UTF-16LE and UTF-16BE seem mixed up when using mb_convert_encoding.

I want to read the content of a file in UTF-16BE (starts with \xFE\xFF) and convert it into UTF-8:

$s = file_get_contents($fileUTF16BE);
$s = mb_convert_encoding($s, 'UTF-8', "UTF-16BE");
//some operations on $s
file_put_contents($anotherUTF16BEfile, mb_convert_encoding($s, 'UTF-16BE', "UTF-8"));

The second file is in Little Endian (starts with \xFF\FE)!!!

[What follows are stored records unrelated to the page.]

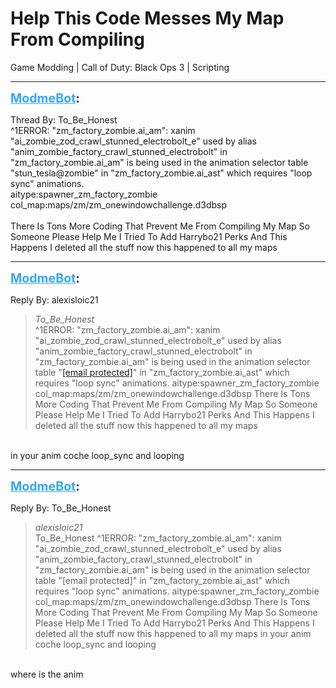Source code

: # Help This Code Messes My Map From Compiling
Game Modding | Call of Duty: Black Ops 3 | Scripting

---
<strong style="font-size: 1.4em;"><span style="text-decoration: underline;text-decoration-color: #34a7f9;"><span style="color:#34a7f9;">ModmeBot</span></span>:</strong>

<p>Thread By: To_Be_Honest<br />^1ERROR: &quot;zm_factory_zombie.ai_am&quot;: xanim &quot;ai_zombie_zod_crawl_stunned_electrobolt_e&quot; used by alias &quot;anim_zombie_factory_crawl_stunned_electrobolt&quot; in &quot;zm_factory_zombie.ai_am&quot; is being used in the animation selector table &quot;stun_tesla@zombie&quot; in &quot;zm_factory_zombie.ai_ast&quot; which requires &quot;loop sync&quot; animations.<br />aitype:spawner_zm_factory_zombie<br />col_map:maps/zm/zm_onewindowchallenge.d3dbsp<br /> <br />There Is Tons More Coding That Prevent Me From Compiling My Map So Someone Please Help Me I Tried To Add Harrybo21 Perks And This Happens I deleted all the stuff now this happened to all my maps</p>

---
<strong style="font-size: 1.4em;"><span style="text-decoration: underline;text-decoration-color: #34a7f9;"><span style="color:#34a7f9;">ModmeBot</span></span>:</strong>

<p>Reply By: alexisloic21<br /><blockquote><em>To_Be_Honest</em><br />^1ERROR: &quot;zm_factory_zombie.ai_am&quot;: xanim &quot;ai_zombie_zod_crawl_stunned_electrobolt_e&quot; used by alias &quot;anim_zombie_factory_crawl_stunned_electrobolt&quot; in &quot;zm_factory_zombie.ai_am&quot; is being used in the animation selector table &quot;<a href="http://aviacreations.com/cdn-cgi/l/email-protection">[email protected]</a>&quot; in &quot;zm_factory_zombie.ai_ast&quot; which requires &quot;loop sync&quot; animations. aitype:spawner_zm_factory_zombie col_map:maps/zm/zm_onewindowchallenge.d3dbsp   There Is Tons More Coding That Prevent Me From Compiling My Map So Someone Please Help Me I Tried To Add Harrybo21 Perks And This Happens I deleted all the stuff now this happened to all my maps</blockquote><br /> in your anim coche loop_sync and looping</p>

---
<strong style="font-size: 1.4em;"><span style="text-decoration: underline;text-decoration-color: #34a7f9;"><span style="color:#34a7f9;">ModmeBot</span></span>:</strong>

<p>Reply By: To_Be_Honest<br /><blockquote><em>alexisloic21</em><br />To_Be_Honest ^1ERROR: &quot;zm_factory_zombie.ai_am&quot;: xanim &quot;ai_zombie_zod_crawl_stunned_electrobolt_e&quot; used by alias &quot;anim_zombie_factory_crawl_stunned_electrobolt&quot; in &quot;zm_factory_zombie.ai_am&quot; is being used in the animation selector table &quot;[email protected]&quot; in &quot;zm_factory_zombie.ai_ast&quot; which requires &quot;loop sync&quot; animations. aitype:spawner_zm_factory_zombie col_map:maps/zm/zm_onewindowchallenge.d3dbsp   There Is Tons More Coding That Prevent Me From Compiling My Map So Someone Please Help Me I Tried To Add Harrybo21 Perks And This Happens I deleted all the stuff now this happened to all my maps  in your anim coche loop_sync and looping </blockquote><br /> where is the anim</p>

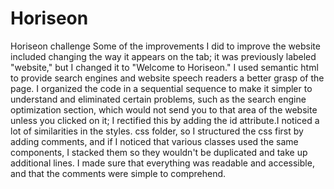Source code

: # Horiseon
Horiseon challenge 
Some of the improvements I did to improve the website included changing the way it appears on the tab; it was previously labeled "website," but I changed it to "Welcome to Horiseon." I used semantic html to provide search engines and website speech readers a better grasp of the page. I organized the code in a sequential sequence to make it simpler to understand and eliminated certain problems, such as the search engine optimization section, which would not send you to that area of the website unless you clicked on it; I rectified this by adding the id attribute.I noticed a lot of similarities in the styles. css folder, so I structured the css first by adding comments, and if I noticed that various classes used the same components, I stacked them so they wouldn't be duplicated and take up additional lines. I made sure that everything was readable and accessible, and that the comments were simple to comprehend.
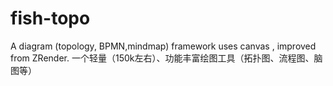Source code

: # fish-topo
A diagram (topology, BPMN,mindmap) framework uses canvas , improved from ZRender. 一个轻量（150k左右）、功能丰富绘图工具（拓扑图、流程图、脑图等）
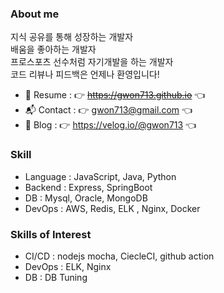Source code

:### About me
지식 공유를 통해 성장하는 개발자\
배움을 좋아하는 개발자\
프로스포츠 선수처럼 자기개발을 하는 개발자\
코드 리뷰나 피드백은 언제나 환영입니다!

- 📑 Resume : 👉 ~~https://gwon713.github.io~~ 👈
- 📬 Contact : 👉 gwon713@gmail.com 👈
- 📖 Blog : 👉 https://velog.io/@gwon713 👈

### Skill 
- Language : JavaScript, Java, Python
- Backend : Express, SpringBoot
- DB : Mysql, Oracle, MongoDB
- DevOps : AWS, Redis, ELK , Nginx, Docker


### Skills of Interest
- CI/CD : nodejs mocha, CiecleCI, github action
- DevOps : ELK, Nginx
- DB : DB Tuning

I have to specify LE if I want BE.
file_put_contents($anotherUTF16BEfile, mb_convert_encoding($s, 'UTF-16LE', "UTF-8"));

How come it's reversed?

[2008-02-18 17:20 UTC] jdephix at polenord dot com

I forgot to add that I did manage to deal with the UTF-16BE file by reversing everything.

$s = file_get_contents($fileUTF16BE);
$s = mb_convert_encoding($s, 'UTF-8', "UTF-16LE");
//some operations on $s
file_put_contents($anotherUTF16BEfile, mb_convert_encoding($s,
'UTF-16LE', "UTF-8"));

I need to specify "UTF-16LE" in order to be sure I work with "UTF-16BE".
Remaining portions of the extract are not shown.